Beside it, a metal shelf held emergency equipment. She grabbed a canvas tactical pack—the kind used for evacuation kits. She held it up. Heavy-duty. Big enough. She opened the demo locker and started packing.

When she finally zipped it up, it was heavy, forty pounds maybe, but she could manage.

She would get it to Wyatt.

If this is the last stupid thing I ever do, kissing Wyatt was worth it.

Footsteps.

Max’s voice came sharp and low. “Someone’s coming.”

Jen looked up. A young guard rounded the corner—surprised, hand already moving toward his radio.

Max didn’t wait. He lunged from his position by the door and tackled the man before he could transmit. They thudded as one into the wall.

The guard was bigger and fresher. Max’s shoulder left a thick smear of red on the wall as they grappled.

The guard snaked an arm around Max’s throat. Max gasped, his face burning red as his fingers scrabbled at the stocky arm cutting off his air supply.

Fuck.

The M4 was slung across her back—too big, awkward.

On the wall, a red fire extinguisher. Jen wrenched it free of its moorings and swung.

The fire extinguisher connected with a dull, wet sound. The guard released Max and crumpled.

Jen stalled. Fire extinguisher still raised. Hands locked around it.

Max moaned.

Was the guard dead? His chest was motionless.

God. I killed a man with a fire extinguisher.

Then the sound hit her.

Wet.

Her stomach lurched. She dropped the extinguisher and stumbled backward, just making it to the wall before retching, bile burning up her throat.

She wiped her mouth with the back of her hand, her eyes with her sleeve.

The guard’s chest rose with a wheeze.

Thank fuck. He’s alive.

The strength ran out of her knees. She bent forward and sucked air into her constricted lungs.

He’s alive.

A hand slapped between her shoulder blades. “Hell of a swing, Chief.”

She wiped her damp hands on her thighs, then waved him off. “We need to hide him. Buy us some time.”

She grabbed the man’s arms and pulled. Jesus. He moved maybe an inch—like dead-lifting a waterlogged corpse.

“Let me help, Chief.” Max got one arm under the guard’s shoulders, and together they dragged him into the armory. By the time they finished, sweat stuck her coveralls to her back, and her arms were wet noodles.

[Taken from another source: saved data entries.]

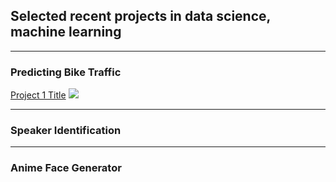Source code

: ## Selected recent projects in data science, machine learning
---

### Predicting Bike Traffic 

[Project 1 Title](/sample_page)
<img src="images/dummy_thumbnail.jpg?raw=true"/>



---

### Speaker Identification


---
### Anime Face Generator




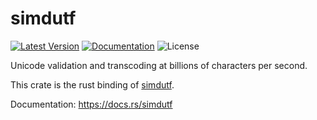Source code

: # simdutf

[![Latest Version]][crates.io]
[![Documentation]][docs.rs] 
![License]

Unicode validation and transcoding at billions of characters per second.

This crate is the rust binding of [simdutf](https://github.com/simdutf/simdutf).

[crates.io]: https://crates.io/crates/simdutf
[Latest Version]: https://img.shields.io/crates/v/simdutf.svg
[Documentation]: https://docs.rs/simdutf/badge.svg
[docs.rs]: https://docs.rs/simdutf
[License]: https://img.shields.io/crates/l/simdutf.svg

Documentation: <https://docs.rs/simdutf>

When she stood back up, Max was leaning against the wall, breathing ragged, his face waxen. The blood on his shoulders gleamed fresh. He needed first aid and soon.

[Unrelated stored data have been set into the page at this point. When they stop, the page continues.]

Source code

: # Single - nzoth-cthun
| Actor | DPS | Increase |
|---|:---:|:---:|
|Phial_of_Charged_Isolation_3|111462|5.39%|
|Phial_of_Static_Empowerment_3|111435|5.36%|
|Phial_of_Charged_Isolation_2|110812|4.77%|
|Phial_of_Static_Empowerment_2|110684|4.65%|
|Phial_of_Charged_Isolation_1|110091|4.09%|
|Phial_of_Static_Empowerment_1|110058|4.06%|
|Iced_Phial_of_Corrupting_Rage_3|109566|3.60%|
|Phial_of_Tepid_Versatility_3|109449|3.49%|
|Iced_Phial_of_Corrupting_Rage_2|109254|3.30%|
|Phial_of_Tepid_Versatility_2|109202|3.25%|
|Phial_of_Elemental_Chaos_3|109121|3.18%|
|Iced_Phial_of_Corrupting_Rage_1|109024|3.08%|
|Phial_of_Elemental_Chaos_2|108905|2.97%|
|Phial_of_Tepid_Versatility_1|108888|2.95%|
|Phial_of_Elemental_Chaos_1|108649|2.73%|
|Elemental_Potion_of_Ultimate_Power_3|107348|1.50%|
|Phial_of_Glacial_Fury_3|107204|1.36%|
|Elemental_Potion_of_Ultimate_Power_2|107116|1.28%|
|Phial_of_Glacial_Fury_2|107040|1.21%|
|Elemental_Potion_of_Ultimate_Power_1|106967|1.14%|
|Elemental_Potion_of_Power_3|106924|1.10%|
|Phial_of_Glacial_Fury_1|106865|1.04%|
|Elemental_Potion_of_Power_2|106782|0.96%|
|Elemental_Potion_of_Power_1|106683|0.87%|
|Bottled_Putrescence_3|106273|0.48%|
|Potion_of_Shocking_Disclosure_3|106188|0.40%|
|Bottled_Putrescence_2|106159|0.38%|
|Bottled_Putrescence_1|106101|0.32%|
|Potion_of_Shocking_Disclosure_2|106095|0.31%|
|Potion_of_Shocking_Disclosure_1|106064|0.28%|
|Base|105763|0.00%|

She handed Max the M4 and grabbed the backpack of explosives, swung it onto her shoulders. The weight settled across her spine—forty pounds pulling at her shoulder blades, straps cutting in.

The means to end this.

“Ready, Max?”

“Not really.”

“Good. Me neither.”

“Let’s go.”

At the door, she checked the corridor. Clear for now.

But twenty minutes had already passed.

Wyatt would be wondering if he’d made the wrong call letting her go. She gritted her teeth and adjusted the weight of the explosives on her shoulders.

She wouldn’t make him regret trusting her. Not if she could help it.

Please let him still be there when I get back.